Brad Keithley’s Chart of the Week: Think oil credits are big? There’s another even bigger category

The first thing that comes to many, indeed, likely most minds when discussing Alaska tax credits is the per-barrel credits used by the state’s oil producers to reduce their annual production tax obligations to the state. 

While not as big as they used to be and as some still think they are, the credits are nevertheless significant. According to the Department of Revenue’s Spring 2025 Revenue Forecast, the Fiscal Year (FY) 2024 credits totaled $925 million, with FY25 and FY26 projected at $648 million and $562 million, respectively. For reference, at those levels, they represent about 17.6%, 11.7%, and 10.4% of total Unrestricted General Fund spending for those years.

As big as those are, however, they are projected to total significantly less in the aggregate over that period than another category of tax credits. At those levels, the projected per-barrel oil credits over the three-year period total $2.14 billion. The projected level of credits we are focusing on in this week’s column totals a little over $3 billion over the same period.

The latter category of credits is those we discussed in last week’s and previous columns. As we explained in last week’s column:

Money taken from the Permanent Fund earnings account through the POMV [percent of market value] draw serves two purposes. The first is to substitute for taxes that would otherwise be required to fund the same level of government spending. The second is to fund the distribution of PFDs [Permanent Fund Dividends].
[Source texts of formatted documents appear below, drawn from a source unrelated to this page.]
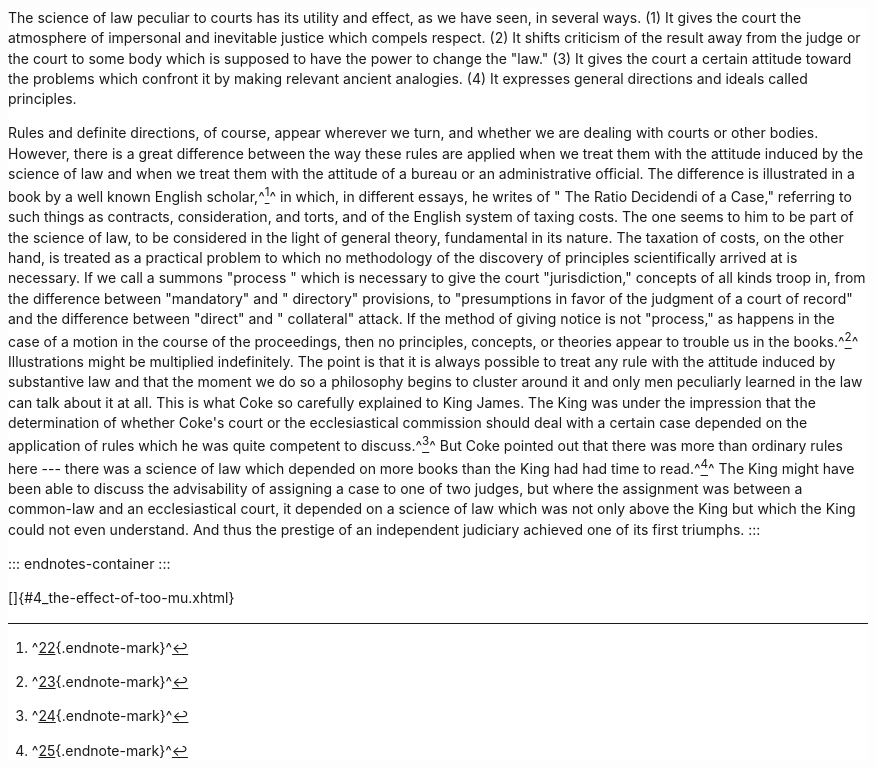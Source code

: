 The science of law peculiar to courts has its utility and effect, as we
have seen, in several ways. (1) It gives the court the atmosphere of
impersonal and inevitable justice which compels respect. (2) It shifts
criticism of the result away from the judge or the court to some body
which is supposed to have the power to change the "law." (3) It gives
the court a certain attitude toward the problems which confront it by
making relevant ancient analogies. (4) It expresses general directions
and ideals called principles.

Rules and definite directions, of course, appear wherever we turn, and
whether we are dealing with courts or other bodies. However, there is a
great difference between the way these rules are applied when we treat
them with the attitude induced by the science of law and when we treat
them with the attitude of a bureau or an administrative official. The
difference is illustrated in a book by a well known English
scholar,^[^22]^ in which, in different essays, he writes of \" The Ratio
Decidendi of a Case," referring to such things as contracts,
consideration, and torts, and of the English system of taxing costs. The
one seems to him to be part of the science of law, to be considered in
the light of general theory, fundamental in its nature. The taxation of
costs, on the other hand, is treated as a practical problem to which no
methodology of the discovery of principles scientifically arrived at is
necessary. If we call a summons "process " which is necessary to give
the court "jurisdiction," concepts of all kinds troop in, from the
difference between "mandatory" and " directory" provisions, to
"presumptions in favor of the judgment of a court of record" and the
difference between "direct" and " collateral" attack. If the method of
giving notice is not "process," as happens in the case of a motion in
the course of the proceedings, then no principles, concepts, or theories
appear to trouble us in the books.^[^23]^ Illustrations might be
multiplied indefinitely. The point is that it is always possible to
treat any rule with the attitude induced by substantive law and that the
moment we do so a philosophy begins to cluster around it and only men
peculiarly learned in the law can talk about it at all. This is what
Coke so carefully explained to King James. The King was under the
impression that the determination of whether Coke's court or the
ecclesiastical commission should deal with a certain case depended on
the application of rules which he was quite competent to discuss.^[^24]^
But Coke pointed out that there was more than ordinary rules here ---
there was a science of law which depended on more books than the King
had had time to read.^[^25]^ The King might have been able to discuss
the advisability of assigning a case to one of two judges, but where the
assignment was between a common-law and an ecclesiastical court, it
depended on a science of law which was not only above the King but which
the King could not even understand. And thus the prestige of an
independent judiciary achieved one of its first triumphs.
:::

::: endnotes-container
:::

[]{#4_the-effect-of-too-mu.xhtml}


[^1]: ^[1](#2_preface.xhtml#endnote-1){.endnote-mark}^ Elihu Root,
[^2]: ^[2](#2_preface.xhtml#endnote-2){.endnote-mark}^ The impossibility
[^3]: ^[3](#2_preface.xhtml#endnote-3){.endnote-mark}^ "Our times may
[^4]: ^[4](#2_preface.xhtml#endnote-4){.endnote-mark}^ Cf. COOLEY,
[^5]: ^[5](#3_the-function-of-the-.xhtml#endnote-5){.endnote-mark}^ See
[^6]: ^[6](#3_the-function-of-the-.xhtml#endnote-6){.endnote-mark}^
[^7]: ^[7](#3_the-function-of-the-.xhtml#endnote-7){.endnote-mark}^ For
[^8]: ^[8](#3_the-function-of-the-.xhtml#endnote-8){.endnote-mark}^
[^9]: ^[9](#3_the-function-of-the-.xhtml#endnote-9){.endnote-mark}^
[^10]: ^[10](#3_the-function-of-the-.xhtml#endnote-10){.endnote-mark}^
[^11]: ^[11](#3_the-function-of-the-.xhtml#endnote-11){.endnote-mark}^
[^12]: ^[12](#3_the-function-of-the-.xhtml#endnote-12){.endnote-mark}^
[^13]: ^[13](#3_the-function-of-the-.xhtml#endnote-13){.endnote-mark}^
[^14]: ^[14](#3_the-function-of-the-.xhtml#endnote-14){.endnote-mark}^
[^15]: ^[15](#3_the-function-of-the-.xhtml#endnote-15){.endnote-mark}^
[^16]: ^[16](#3_the-function-of-the-.xhtml#endnote-16){.endnote-mark}^
[^17]: ^[17](#3_the-function-of-the-.xhtml#endnote-17){.endnote-mark}^
[^18]: ^[18](#3_the-function-of-the-.xhtml#endnote-18){.endnote-mark}^
[^19]: ^[19](#3_the-function-of-the-.xhtml#endnote-19){.endnote-mark}^
[^20]: ^[20](#3_the-function-of-the-.xhtml#endnote-20){.endnote-mark}^
[^21]: ^[21](#3_the-function-of-the-.xhtml#endnote-21){.endnote-mark}^
[^22]: ^[22](#3_the-function-of-the-.xhtml#endnote-22){.endnote-mark}^
[^23]: ^[23](#3_the-function-of-the-.xhtml#endnote-23){.endnote-mark}^
[^24]: ^[24](#3_the-function-of-the-.xhtml#endnote-24){.endnote-mark}^
[^25]: ^[25](#3_the-function-of-the-.xhtml#endnote-25){.endnote-mark}^
[^26]: ^[26](#4_the-effect-of-too-mu.xhtml#endnote-26){.endnote-mark}^
[^27]: ^[27](#4_the-effect-of-too-mu.xhtml#endnote-27){.endnote-mark}^
[^28]: ^[28](#4_the-effect-of-too-mu.xhtml#endnote-28){.endnote-mark}^
[^29]: ^[29](#4_the-effect-of-too-mu.xhtml#endnote-29){.endnote-mark}^
[^30]: ^[30](#4_the-effect-of-too-mu.xhtml#endnote-30){.endnote-mark}^
[^31]: ^[31](#4_the-effect-of-too-mu.xhtml#endnote-31){.endnote-mark}^
[^32]: ^[32](#4_the-effect-of-too-mu.xhtml#endnote-32){.endnote-mark}^
[^33]: ^[33](#4_the-effect-of-too-mu.xhtml#endnote-33){.endnote-mark}^
[^34]: ^[34](#4_the-effect-of-too-mu.xhtml#endnote-34){.endnote-mark}^
[^35]: ^[35](#4_the-effect-of-too-mu.xhtml#endnote-35){.endnote-mark}^
[^36]: ^[36](#4_the-effect-of-too-mu.xhtml#endnote-36){.endnote-mark}^
[^37]: ^[37](#4_the-effect-of-too-mu.xhtml#endnote-37){.endnote-mark}^
[^38]: ^[38](#5_procedure-as-an-esca.xhtml#endnote-38){.endnote-mark}^
[^39]: ^[39](#5_procedure-as-an-esca.xhtml#endnote-39){.endnote-mark}^
[^40]: ^[40](#5_procedure-as-an-esca.xhtml#endnote-40){.endnote-mark}^
[^41]: ^[41](#5_procedure-as-an-esca.xhtml#endnote-41){.endnote-mark}^
[^42]: ^[42](#5_procedure-as-an-esca.xhtml#endnote-42){.endnote-mark}^
[^43]: ^[43](#5_procedure-as-an-esca.xhtml#endnote-43){.endnote-mark}^
[^44]: ^[44](#5_procedure-as-an-esca.xhtml#endnote-44){.endnote-mark}^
The first purpose— replacing taxes— primarily benefits the top 25% of Alaska households, non-residents, and oil companies, which would otherwise pay more in taxes than they currently do to support government spending. The second purpose— financing the distribution of PFDs— primarily benefits middle- and lower-income Alaska households, as they receive more in terms of income through PFDs than they do in reduced taxes.

As currently written, the governing statutes allocate withdrawals from the Permanent Fund earnings account 50/50, with each group benefiting equally.

However, PFD cuts significantly alter that equation, redirecting more of the withdrawals to benefit the top 25%, non-residents, and oil companies through tax substitution. Instead of reducing benefits, PFD cuts are nothing more than a transfer of the benefits from middle and lower-income Alaska households to the top 25%, non-residents, and oil companies.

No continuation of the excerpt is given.